--- Supplied records ---

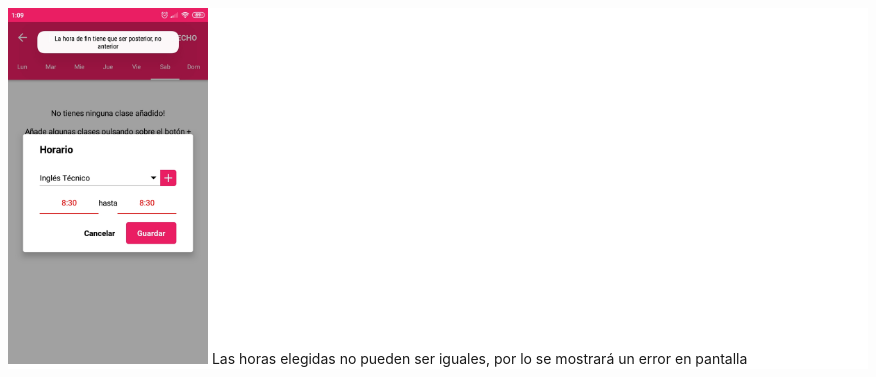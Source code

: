 </td>
</tr>
<tr>
<td style="vertical-align: top">
<img src="./assets/TESTING/schedules/input_schedules_equal.jpeg" alt="input_schedules_equal" width="200px"/>
</td>
<td style="vertical-align: top">
Las horas elegidas no pueden ser iguales, por lo se mostrará un error en pantalla
</td>
</tr>
</table>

---

> About this exercise: Would you please output the listing above exactly, leaving out the pictures?

> Response:
Source code

: </td>
</tr>
<tr>
<td style="vertical-align: top">
<img src="./assets/TESTING/schedules/input_schedules_equal.jpeg" alt="input_schedules_equal" width="200px"/>
</td>
<td style="vertical-align: top">
Las horas elegidas no pueden ser iguales, por lo se mostrará un error en pantalla
</td>
</tr>
</table>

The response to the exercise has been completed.